DATA EXTRACTS:
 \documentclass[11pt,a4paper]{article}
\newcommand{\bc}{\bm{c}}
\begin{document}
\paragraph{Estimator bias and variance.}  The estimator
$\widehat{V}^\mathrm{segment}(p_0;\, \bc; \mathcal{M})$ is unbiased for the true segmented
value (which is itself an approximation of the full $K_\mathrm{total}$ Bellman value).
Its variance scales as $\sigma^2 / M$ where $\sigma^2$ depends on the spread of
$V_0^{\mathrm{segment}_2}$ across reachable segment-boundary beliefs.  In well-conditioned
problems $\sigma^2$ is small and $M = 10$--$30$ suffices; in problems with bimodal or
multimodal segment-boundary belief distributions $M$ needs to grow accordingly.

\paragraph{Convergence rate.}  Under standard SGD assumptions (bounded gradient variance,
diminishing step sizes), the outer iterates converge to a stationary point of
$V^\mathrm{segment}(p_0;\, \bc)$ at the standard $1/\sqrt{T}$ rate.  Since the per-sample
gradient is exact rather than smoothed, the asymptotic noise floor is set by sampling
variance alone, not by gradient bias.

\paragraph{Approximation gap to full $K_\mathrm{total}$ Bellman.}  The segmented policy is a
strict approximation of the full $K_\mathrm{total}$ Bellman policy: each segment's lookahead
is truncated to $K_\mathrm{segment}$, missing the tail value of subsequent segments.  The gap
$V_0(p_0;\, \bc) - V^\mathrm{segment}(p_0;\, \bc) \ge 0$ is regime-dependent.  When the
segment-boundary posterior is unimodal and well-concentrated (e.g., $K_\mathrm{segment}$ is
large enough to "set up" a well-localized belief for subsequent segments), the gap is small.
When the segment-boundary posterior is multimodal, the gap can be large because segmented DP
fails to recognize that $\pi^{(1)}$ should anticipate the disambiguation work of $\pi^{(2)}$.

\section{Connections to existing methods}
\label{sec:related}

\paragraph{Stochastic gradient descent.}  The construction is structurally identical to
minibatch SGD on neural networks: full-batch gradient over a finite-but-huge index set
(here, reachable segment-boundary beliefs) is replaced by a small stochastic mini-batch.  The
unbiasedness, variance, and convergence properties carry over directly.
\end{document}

GOAL OF THE EXERCISE:
Copy all of the data above, character for character.

OUTPUT FOR THIS TASK:
 \documentclass[11pt,a4paper]{article}
\newcommand{\bc}{\bm{c}}
\begin{document}
\paragraph{Estimator bias and variance.}  The estimator
$\widehat{V}^\mathrm{segment}(p_0;\, \bc; \mathcal{M})$ is unbiased for the true segmented
value (which is itself an approximation of the full $K_\mathrm{total}$ Bellman value).
Its variance scales as $\sigma^2 / M$ where $\sigma^2$ depends on the spread of
$V_0^{\mathrm{segment}_2}$ across reachable segment-boundary beliefs.  In well-conditioned
problems $\sigma^2$ is small and $M = 10$--$30$ suffices; in problems with bimodal or
multimodal segment-boundary belief distributions $M$ needs to grow accordingly.

\paragraph{Convergence rate.}  Under standard SGD assumptions (bounded gradient variance,
diminishing step sizes), the outer iterates converge to a stationary point of
$V^\mathrm{segment}(p_0;\, \bc)$ at the standard $1/\sqrt{T}$ rate.  Since the per-sample
gradient is exact rather than smoothed, the asymptotic noise floor is set by sampling
variance alone, not by gradient bias.

\paragraph{Approximation gap to full $K_\mathrm{total}$ Bellman.}  The segmented policy is a
strict approximation of the full $K_\mathrm{total}$ Bellman policy: each segment's lookahead
is truncated to $K_\mathrm{segment}$, missing the tail value of subsequent segments.  The gap
$V_0(p_0;\, \bc) - V^\mathrm{segment}(p_0;\, \bc) \ge 0$ is regime-dependent.  When the
segment-boundary posterior is unimodal and well-concentrated (e.g., $K_\mathrm{segment}$ is
large enough to "set up" a well-localized belief for subsequent segments), the gap is small.
When the segment-boundary posterior is multimodal, the gap can be large because segmented DP
fails to recognize that $\pi^{(1)}$ should anticipate the disambiguation work of $\pi^{(2)}$.

\section{Connections to existing methods}
\label{sec:related}

\paragraph{Stochastic gradient descent.}  The construction is structurally identical to
minibatch SGD on neural networks: full-batch gradient over a finite-but-huge index set
(here, reachable segment-boundary beliefs) is replaced by a small stochastic mini-batch.  The
unbiasedness, variance, and convergence properties carry over directly.
\end{document}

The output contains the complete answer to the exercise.